Idea 1
Surviving Hate with Love and Art
What do you do when violence collapses the frame of reality you trusted? Knife is Salman Rushdie’s intimate, unsparing answer to that question. One year after a 24-year-old man rushed the stage at the Chautauqua Institution and stabbed him repeatedly in a 27-second attack, Rushdie makes a claim that is as old as tragedy and as modern as the feed: hate may savage the body, but only love and art can reassemble a life. He contends that survival is not an end state but a practice—of telling the story yourself, of relearning your own body, and of refusing to surrender the future to someone else’s narrative of you.
Rushdie structures this meditation in two arcs—the Angel of Death and the Angel of Life.
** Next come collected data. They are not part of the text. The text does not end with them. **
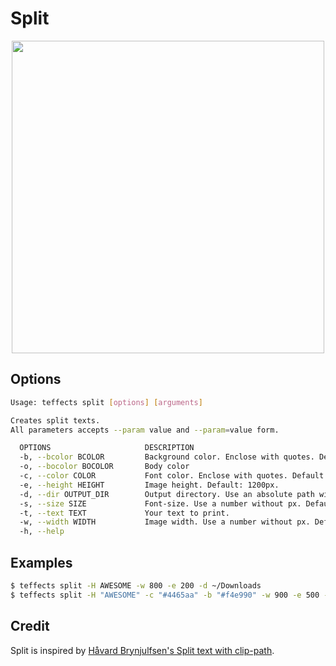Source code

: # Split

<p align="center">
<img width="500" src="https://raw.githubusercontent.com/shinokada/teffects/main/images/split.png" /> 
</p>

## Options

```sh
Usage: teffects split [options] [arguments]

Creates split texts.
All parameters accepts --param value and --param=value form.

  OPTIONS                     DESCRIPTION
  -b, --bcolor BCOLOR         Background color. Enclose with quotes. Default: #000
  -o, --bocolor BOCOLOR       Body color
  -c, --color COLOR           Font color. Enclose with quotes. Default: #fff
  -e, --height HEIGHT         Image height. Default: 1200px.
  -d, --dir OUTPUT_DIR        Output directory. Use an absolute path without a trailing slash. Default: /Users/shinichiokada/Bash_Projects/Teffects/teffects/outputs
  -s, --size SIZE             Font-size. Use a number without px. Default: 120px
  -t, --text TEXT             Your text to print.
  -w, --width WIDTH           Image width. Use a number without px. Default: 1600px.
  -h, --help
```

## Examples

```sh
$ teffects split -H AWESOME -w 800 -e 200 -d ~/Downloads
$ teffects split -H "AWESOME" -c "#4465aa" -b "#f4e990" -w 900 -e 500 -d ~/Downloads
```

## Credit

Split is inspired by [Håvard Brynjulfsen's Split text with clip-path](https://codepen.io/havardob/pen/PoPaWaE).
The first follows those 27 seconds into the trauma bay at UPMC Hamot in Erie, the ventilator he describes as an “armadillo’s tail,” the ruined right eye destined never to see again, the left hand with severed tendons and nerves, the humiliations of the body, the nightmares of the mind, and the stubborn voice inside that whispered two syllables: “Live. Live.” The second arc brings you into the disciplined work of recovery: Rusk Rehabilitation at NYU Langone, the ruthless grace of his hand therapist Monica, the compassionate clarity of ophthalmologist Dr. Irina Belinsky, the slow re-entry into New York, the reaffirmation of a private love with his wife, the poet and novelist Rachel Eliza Griffiths (“Eliza”), and the decision to return to the Chautauqua stage—this time upright, in a new Ralph Lauren suit, and unafraid.
The Core Claim
Knife argues that violence is not only physical harm but an attempt to seize authorship of your story. Rushdie insists on repossession. He refuses to live inside the perpetrator’s narrative—religious rectitude, ideological grievance, and the flattening label of “victim”—and instead writes forward: a first-person recounting (unlike his third-person memoir Joseph Anton), an imagined interrogation of his assailant (“the A.”), and a forthright restatement of his lifelong defense of free expression. Along the way, he reframes miracles (he doesn’t believe in them, but admits his survival feels like one), locates meaning in disciplined care, and stakes happiness—not rage—as his final rebuttal.
What You’ll Learn
You’ll see in granular detail what violence does to reality (“the crisis of the real”) and to the body (intubation; chest drains; catheterizations; the eyelid sewn shut under inadequate anesthesia). You’ll sit with the lonely interior of a near-death experience (no tunnel of light, only the ache of dying far from Eliza and his children) and hear how strangers—an audience, a retired fireman named Mark or Matt Perez pressing a thumb to his neck—made survival possible. You’ll watch the rebuilding: the unglamorous rigors of rehab, Monica’s sea-monster tools working the scar of the open palm, the decision to keep the damaged eye rather than rush to prosthesis, the long crosshatch of outpatient visits, scares (an MRI that read “cancer likely” before resolving), and incremental wins (touching thumb to little finger, making a fist, reading galleys of Victory City aloud).
You’ll also learn how private love and family-wide solidarity countermand terror’s script. Rushdie threads the meet-cute that began on a PEN World Voices stage in 2017 (he literally knocked himself out on a glass door as Eliza walked ahead), their 2021 wedding in Wilmington (Zoomed to his London family), and the five years of “white ink on white pages” happiness that preceded the knife. Eliza’s actions—the emergency flight, the no-sleep bedside vigils, the production-level logistics of medevac, police escorts, and ambulette transfers—become as central as any surgeon’s. Together they decide to document everything on camera, asserting creative control in the face of annihilation.
Why This Matters Now
Knife lands in a moment of what Rushdie calls a “world war of stories”—competing mythologies weaponized by tyrants, sectarians, and social platforms. He has little patience for the right’s co-option of “freedom” or the left’s censorious fragility; his north star remains the First Amendment’s “tongue set free” (pace Elias Canetti). The book is also an argument about religion: keep faith private, he says, but when it is weaponized in public it becomes everybody’s business. He draws a bright line between the art that challenges orthodoxy and the orthodoxy that tries to kill art—and extends a long view of vindication (Ovid, Mandelstam, Lorca outlasting their oppressors).
A line to carry with you
“Terror must not terrorize us. Violence must not deter us.”
In the chapters ahead, you’ll follow the 27-second attack and its moral reverberations; the body’s repair, humiliations and all; the imaginative cross-examination of “the A.”; the case for speech over sanctimony; and the return to the site of harm to stand where he fell. If you’ve ever had your life blown open—by illness, grief, public humiliation, or literal violence—Knife reads like a field manual for how to take the pen back. It’s unabashedly literary (Beckett, Calvino, Saramago, Pirsig, Borges, Dylan, and E. E. Cummings all walk through these pages) but lands in the blunt American vernacular of the ER: live or die. Rushdie chooses life, and, crucially, he chooses how to tell it.